CoStar expects leasing activity to exceed 135 million square feet nationally for the third quarter, eclipsing the 130 million square feet of office space leased during the second quarter.

“We’ve started to see pretty good leasing momentum,” Jodka said. “It was a weak first quarter, but we’ve started to see more decision-making by tenants — not at the rate we would have expected if it were not an election year or if the economy were performing better — but we’re seeing office-using job growth translate into leasing decisions and momentum , and that’s a good sign.”

Energy industry driven metros such as Houston, Dallas and Denver, and even previously challenged growth markets such as Atlanta, have posted solid gains in leasing and absorption, both in the third quarter and year to date, fueled by growth in law firms, consulting, insurance and other typical downtown tenant, Jodka noted.

On the other end, consolidation among pharmaceutical companies and other office tenant downsizings have dampened demand in Northern New Jersey. Absorption remains soft in Los Angeles outside the submarkets dominated by media and entertainment companies.

Companies Continue to Pursue Modest Office Hiring

While U.S. GDP slowed to 1.3% in the third quarter from 1.7% in the prior quarter — hardly the kind of growth arithmetic that induces companies to hire more workers — office-occupying jobs continued to increase on a year-over-year basis at a faster clip than the national average, Nordby said.

“We’re expecting office-using employment to be about 30% better than the overall average in employment. If you believe there’s a recovery, then you like the office sector,” Nordby said.

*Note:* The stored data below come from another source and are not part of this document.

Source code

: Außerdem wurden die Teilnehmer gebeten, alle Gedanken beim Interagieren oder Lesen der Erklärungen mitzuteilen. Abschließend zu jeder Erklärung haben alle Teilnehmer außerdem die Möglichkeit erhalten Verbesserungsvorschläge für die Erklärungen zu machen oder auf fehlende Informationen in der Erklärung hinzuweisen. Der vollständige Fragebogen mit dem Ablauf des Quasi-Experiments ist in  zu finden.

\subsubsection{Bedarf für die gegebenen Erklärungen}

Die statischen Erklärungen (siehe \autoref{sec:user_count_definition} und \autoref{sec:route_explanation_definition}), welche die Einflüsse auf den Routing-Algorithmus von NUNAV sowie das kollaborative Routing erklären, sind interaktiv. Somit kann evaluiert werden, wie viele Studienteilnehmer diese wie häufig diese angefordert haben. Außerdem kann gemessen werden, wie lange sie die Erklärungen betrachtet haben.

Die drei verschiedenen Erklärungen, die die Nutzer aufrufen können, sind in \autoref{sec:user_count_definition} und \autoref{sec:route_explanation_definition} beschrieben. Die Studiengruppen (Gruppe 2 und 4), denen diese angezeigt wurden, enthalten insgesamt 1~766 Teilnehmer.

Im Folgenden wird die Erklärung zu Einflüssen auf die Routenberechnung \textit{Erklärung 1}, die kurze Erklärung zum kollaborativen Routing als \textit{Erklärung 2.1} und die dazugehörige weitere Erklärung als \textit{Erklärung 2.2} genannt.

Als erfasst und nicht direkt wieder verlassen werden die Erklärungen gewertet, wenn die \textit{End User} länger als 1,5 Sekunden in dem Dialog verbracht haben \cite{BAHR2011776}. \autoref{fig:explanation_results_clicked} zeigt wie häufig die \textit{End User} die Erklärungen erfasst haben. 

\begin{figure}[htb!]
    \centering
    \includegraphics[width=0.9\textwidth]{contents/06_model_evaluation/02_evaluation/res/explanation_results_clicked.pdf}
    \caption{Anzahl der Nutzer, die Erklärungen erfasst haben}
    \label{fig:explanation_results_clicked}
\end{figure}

Although the U.S. office vacancy rate edged down to 12.6% in the third quarter and is down just half a percentage point from a year ago, PPR continues to expect the vacancy rate to fall another 1.8% through 2016 as supply diminishes and the economy rebounds, by far the steepest drop among commercial property types.

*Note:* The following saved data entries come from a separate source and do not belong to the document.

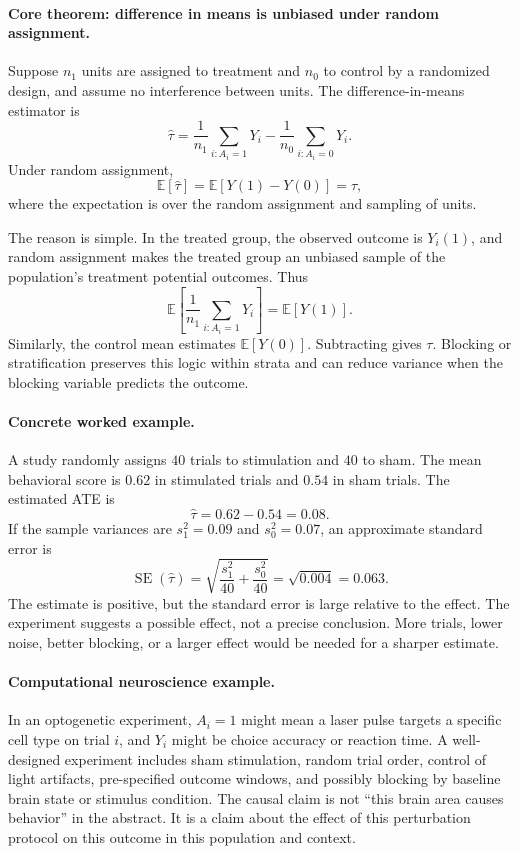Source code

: \paragraph{Core theorem: difference in means is unbiased under random assignment.}
Suppose \(n_1\) units are assigned to treatment and \(n_0\) to control by a randomized design, and assume no interference between units. The difference-in-means estimator is
\[
\widehat{\tau}
=\frac{1}{n_1}\sum_{i:A_i=1}Y_i
-\frac{1}{n_0}\sum_{i:A_i=0}Y_i.
\]
Under random assignment,
\[
\mathbb E[\widehat{\tau}]=\mathbb E[Y(1)-Y(0)]=\tau,
\]
where the expectation is over the random assignment and sampling of units.

The reason is simple. In the treated group, the observed outcome is \(Y_i(1)\), and random assignment makes the treated group an unbiased sample of the population's treatment potential outcomes. Thus
\[
\mathbb E\left[\frac{1}{n_1}\sum_{i:A_i=1}Y_i\right]=\mathbb E[Y(1)].
\]
Similarly, the control mean estimates \(\mathbb E[Y(0)]\). Subtracting gives \(\tau\). Blocking or stratification preserves this logic within strata and can reduce variance when the blocking variable predicts the outcome.

\paragraph{Concrete worked example.}
A study randomly assigns \(40\) trials to stimulation and \(40\) to sham. The mean behavioral score is \(0.62\) in stimulated trials and \(0.54\) in sham trials. The estimated ATE is
\[
\widehat{\tau}=0.62-0.54=0.08.
\]
If the sample variances are \(s_1^2=0.09\) and \(s_0^2=0.07\), an approximate standard error is
\[
\operatorname{SE}(\widehat{\tau})
=\sqrt{\frac{s_1^2}{40}+\frac{s_0^2}{40}}
=\sqrt{0.004}=0.063.
\]
The estimate is positive, but the standard error is large relative to the effect. The experiment suggests a possible effect, not a precise conclusion. More trials, lower noise, better blocking, or a larger effect would be needed for a sharper estimate.

\paragraph{Computational neuroscience example.}
In an optogenetic experiment, \(A_i=1\) might mean a laser pulse targets a specific cell type on trial \(i\), and \(Y_i\) might be choice accuracy or reaction time. A well-designed experiment includes sham stimulation, random trial order, control of light artifacts, pre-specified outcome windows, and possibly blocking by baseline brain state or stimulus condition. The causal claim is not ``this brain area causes behavior'' in the abstract. It is a claim about the effect of this perturbation protocol on this outcome in this population and context.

For now, two main factors are constraining office demand. The average amount of office space leased by tenants has shrunk 21% over the last 10 years in a fundamental shift in the way companies use office space due to a variety of factors, including the economic downturn, and the rise of telecommuting and smaller, more collaborative work spaces. Secondly, tenants are still expanding into leased but under-utilized space resulting from layoffs during the recession.

Meanwhile, office tenants that have been active in the market are upgrading their space at the current lower rents. About 70% of net absorption has been in top-tier, 4-Star and 5-Star buildings. However, PPR expects absorption to shift to the middle and lower of the market, similar to the mid-2000s recovery, as the choicest buildings fill up.

Page also pointed out that office demand is improving in metros hurt by the housing crisis, such as Atlanta and Phoenix, with housing clearly less of a drag on their local economies than in previous years. Even in Orange County, where the subprime mortgage collapse caused the office market to crater, mortgage lenders are once again beginning to lease large block of space, Jodka said.

Office Construction Beginning to Stir

Although there’s very little new supply of office space coming on line — the nation actually removed more space from the inventory than it added in 2011 — construction of a few new projects totaling 14 million square feet has started in the last two quarters. Most of the new office construction consists of build-to-suit buildings for medical or pharmacautical tenants such as PNC’s 800,000-square-foot headquarters building in Pittsburgh.

However, office construction is becoming a bigger story in a few markets such as San Jose, CA; Boston, Washington, DC, Houston, New York City, Austin and Charlotte, NC. Although up to 85% of the space is preleased in some markets such as Boston, speculative projects have been a higher percentage of total construction in San Jose, DC, Austin and Charlotte.

“We expect that sluggish phenomenon to continue over the next several years until the economy really gets going and profits start to translate into employees and uncertainty starts to wind down,” Jodka said.

While the office sector had the greatest increases in vacancy and has not recovered as fast, its recovery probably has more legs going forward because of the lack of construction, Page said.